(Collected data)

*-*-*

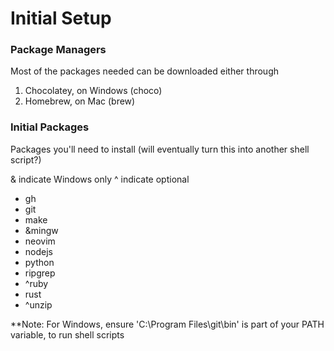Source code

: # Initial Setup

### Package Managers
Most of the packages needed can be downloaded either through
1. Chocolatey, on Windows (choco)
2. Homebrew, on Mac (brew)

### Initial Packages
Packages you'll need to install (will eventually turn this into another shell script?)

& indicate Windows only
^ indicate optional

- gh
- git
- make
- &mingw
- neovim
- nodejs
- python
- ripgrep
- ^ruby
- rust
- ^unzip

**Note: For Windows, ensure 'C:\Program Files\git\bin' is part of your PATH variable, to run shell scripts

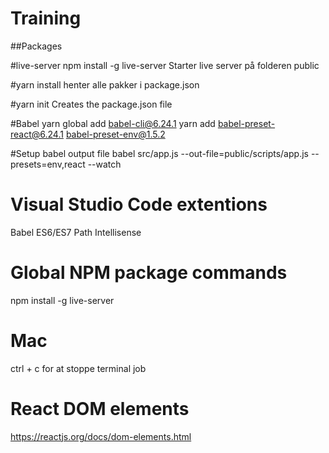 # Training

##Packages

#live-server
npm install -g live-server
Starter live server på folderen public

#yarn install
henter alle pakker i package.json

#yarn init
Creates the package.json file


#Babel
yarn global add babel-cli@6.24.1
yarn add babel-preset-react@6.24.1 babel-preset-env@1.5.2

#Setup babel output file
babel src/app.js --out-file=public/scripts/app.js --presets=env,react --watch


# Visual Studio Code extentions
Babel ES6/ES7
Path Intellisense


# Global NPM package commands
npm install -g live-server


# Mac
ctrl + c for at stoppe terminal job


# React DOM elements
https://reactjs.org/docs/dom-elements.html

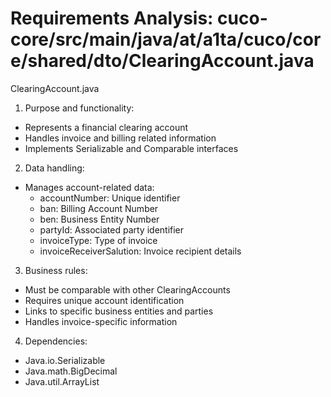# Requirements Analysis: cuco-core/src/main/java/at/a1ta/cuco/core/shared/dto/ClearingAccount.java

ClearingAccount.java

1. Purpose and functionality:
- Represents a financial clearing account
- Handles invoice and billing related information
- Implements Serializable and Comparable interfaces

2. Data handling:
- Manages account-related data:
  - accountNumber: Unique identifier
  - ban: Billing Account Number
  - ben: Business Entity Number
  - partyId: Associated party identifier
  - invoiceType: Type of invoice
  - invoiceReceiverSalution: Invoice recipient details

3. Business rules:
- Must be comparable with other ClearingAccounts
- Requires unique account identification
- Links to specific business entities and parties
- Handles invoice-specific information

4. Dependencies:
- Java.io.Serializable
- Java.math.BigDecimal
- Java.util.ArrayList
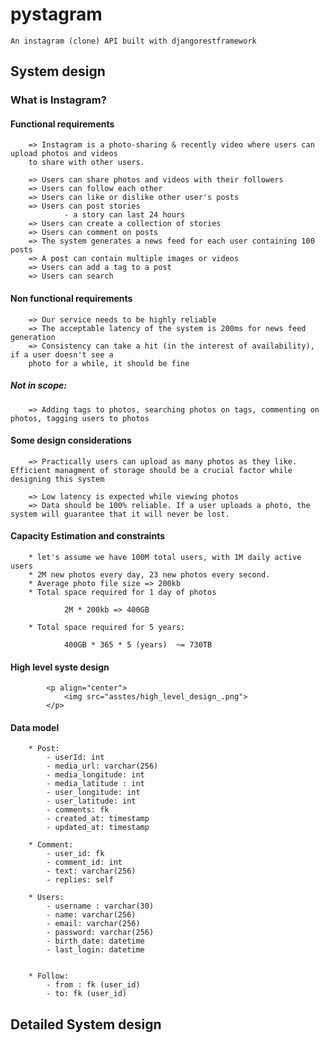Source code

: # pystagram
    An instagram (clone) API built with djangorestframework

## System design
### What is Instagram?

#### Functional requirements
        => Instagram is a photo-sharing & recently video where users can upload photos and videos
        to share with other users. 

        => Users can share photos and videos with their followers 
        => Users can follow each other 
        => Users can like or dislike other user's posts 
        => Users can post stories 
                - a story can last 24 hours 
        => Users can create a collection of stories 
        => Users can comment on posts 
        => The system generates a news feed for each user containing 100 posts 
        => A post can contain multiple images or videos 
        => Users can add a tag to a post 
        => Users can search 

#### Non functional requirements

        => Our service needs to be highly reliable 
        => The acceptable latency of the system is 200ms for news feed generation 
        => Consistency can take a hit (in the interest of availability), if a user doesn't see a 
        photo for a while, it should be fine

##### **Not in scope:**

        => Adding tags to photos, searching photos on tags, commenting on photos, tagging users to photos
        
#### Some design considerations

        => Practically users can upload as many photos as they like. Efficient managment of storage should be a crucial factor while designing this system 

        => Low latency is expected while viewing photos 
        => Data should be 100% reliable. If a user uploads a photo, the system will guarantee that it will never be lost. 

#### Capacity Estimation and constraints 

        * let's assume we have 100M total users, with 1M daily active users 
        * 2M new photos every day, 23 new photos every second. 
        * Average photo file size => 200kb 
        * Total space required for 1 day of photos 

                2M * 200kb => 400GB

        * Total space required for 5 years: 

                400GB * 365 * 5 (years)  ~= 730TB


#### High level syste design 

            
            <p align="center">
                <img src="asstes/high_level_design_.png">
            </p>

#### Data model 

        * Post: 
            - userId: int 
            - media_url: varchar(256)
            - media_longitude: int 
            - media_latitude : int 
            - user_longitude: int 
            - user_latitude: int
            - comments: fk
            - created_at: timestamp 
            - updated_at: timestamp 

        * Comment: 
            - user_id: fk 
            - comment_id: int 
            - text: varchar(256)
            - replies: self  

        * Users: 
            - username : varchar(30) 
            - name: varchar(256) 
            - email: varchar(256) 
            - password: varchar(256)
            - birth_date: datetime 
            - last_login: datetime


        * Follow: 
            - from : fk (user_id)
            - to: fk (user_id)  

## Detailed System design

*-*-*

# Problem statement
Set down every entry exactly as it appears, but skip the pictures.

# Task solution
Source code

: # Initial Setup

### Package Managers
Most of the packages needed can be downloaded either through
1. Chocolatey, on Windows (choco)
2. Homebrew, on Mac (brew)

### Initial Packages
Packages you'll need to install (will eventually turn this into another shell script?)

& indicate Windows only
^ indicate optional

- gh
- git
- make
- &mingw
- neovim
- nodejs
- python
- ripgrep
- ^ruby
- rust
- ^unzip

**Note: For Windows, ensure 'C:\Program Files\git\bin' is part of your PATH variable, to run shell scripts

 # Training

##Packages

#live-server
npm install -g live-server
Starter live server på folderen public

#yarn install
henter alle pakker i package.json

#yarn init
Creates the package.json file


#Babel
yarn global add babel-cli@6.24.1
yarn add babel-preset-react@6.24.1 babel-preset-env@1.5.2

#Setup babel output file
babel src/app.js --out-file=public/scripts/app.js --presets=env,react --watch


# Visual Studio Code extentions
Babel ES6/ES7
Path Intellisense


# Global NPM package commands
npm install -g live-server


# Mac
ctrl + c for at stoppe terminal job


# React DOM elements
https://reactjs.org/docs/dom-elements.html

# Requirements Analysis: cuco-core/src/main/java/at/a1ta/cuco/core/shared/dto/ClearingAccount.java

ClearingAccount.java

1. Purpose and functionality:
- Represents a financial clearing account
- Handles invoice and billing related information
- Implements Serializable and Comparable interfaces

2. Data handling:
- Manages account-related data:
  - accountNumber: Unique identifier
  - ban: Billing Account Number
  - ben: Business Entity Number
  - partyId: Associated party identifier
  - invoiceType: Type of invoice
  - invoiceReceiverSalution: Invoice recipient details

3. Business rules:
- Must be comparable with other ClearingAccounts
- Requires unique account identification
- Links to specific business entities and parties
- Handles invoice-specific information

4. Dependencies:
- Java.io.Serializable
- Java.math.BigDecimal
- Java.util.ArrayList
Source code

: # pystagram
    An instagram (clone) API built with djangorestframework

## System design
### What is Instagram?

#### Functional requirements
        => Instagram is a photo-sharing & recently video where users can upload photos and videos
        to share with other users. 

        => Users can share photos and videos with their followers 
        => Users can follow each other 
        => Users can like or dislike other user's posts 
        => Users can post stories 
                - a story can last 24 hours 
        => Users can create a collection of stories 
        => Users can comment on posts 
        => The system generates a news feed for each user containing 100 posts 
        => A post can contain multiple images or videos 
        => Users can add a tag to a post 
        => Users can search 

#### Non functional requirements

        => Our service needs to be highly reliable 
        => The acceptable latency of the system is 200ms for news feed generation 
        => Consistency can take a hit (in the interest of availability), if a user doesn't see a 
        photo for a while, it should be fine

##### **Not in scope:**

        => Adding tags to photos, searching photos on tags, commenting on photos, tagging users to photos
        
#### Some design considerations

        => Practically users can upload as many photos as they like. Efficient managment of storage should be a crucial factor while designing this system 

        => Low latency is expected while viewing photos 
        => Data should be 100% reliable. If a user uploads a photo, the system will guarantee that it will never be lost. 

#### Capacity Estimation and constraints 

        * let's assume we have 100M total users, with 1M daily active users 
        * 2M new photos every day, 23 new photos every second. 
        * Average photo file size => 200kb 
        * Total space required for 1 day of photos 

                2M * 200kb => 400GB

        * Total space required for 5 years: 

                400GB * 365 * 5 (years)  ~= 730TB


#### High level syste design 

            
            <p align="center">
                <img src="asstes/high_level_design_.png">
            </p>

#### Data model 

        * Post: 
            - userId: int 
            - media_url: varchar(256)
            - media_longitude: int 
            - media_latitude : int 
            - user_longitude: int 
            - user_latitude: int
            - comments: fk
            - created_at: timestamp 
            - updated_at: timestamp 

        * Comment: 
            - user_id: fk 
            - comment_id: int 
            - text: varchar(256)
            - replies: self  

        * Users: 
            - username : varchar(30) 
            - name: varchar(256) 
            - email: varchar(256) 
            - password: varchar(256)
            - birth_date: datetime 
            - last_login: datetime


        * Follow: 
            - from : fk (user_id)
            - to: fk (user_id)  

## Detailed System design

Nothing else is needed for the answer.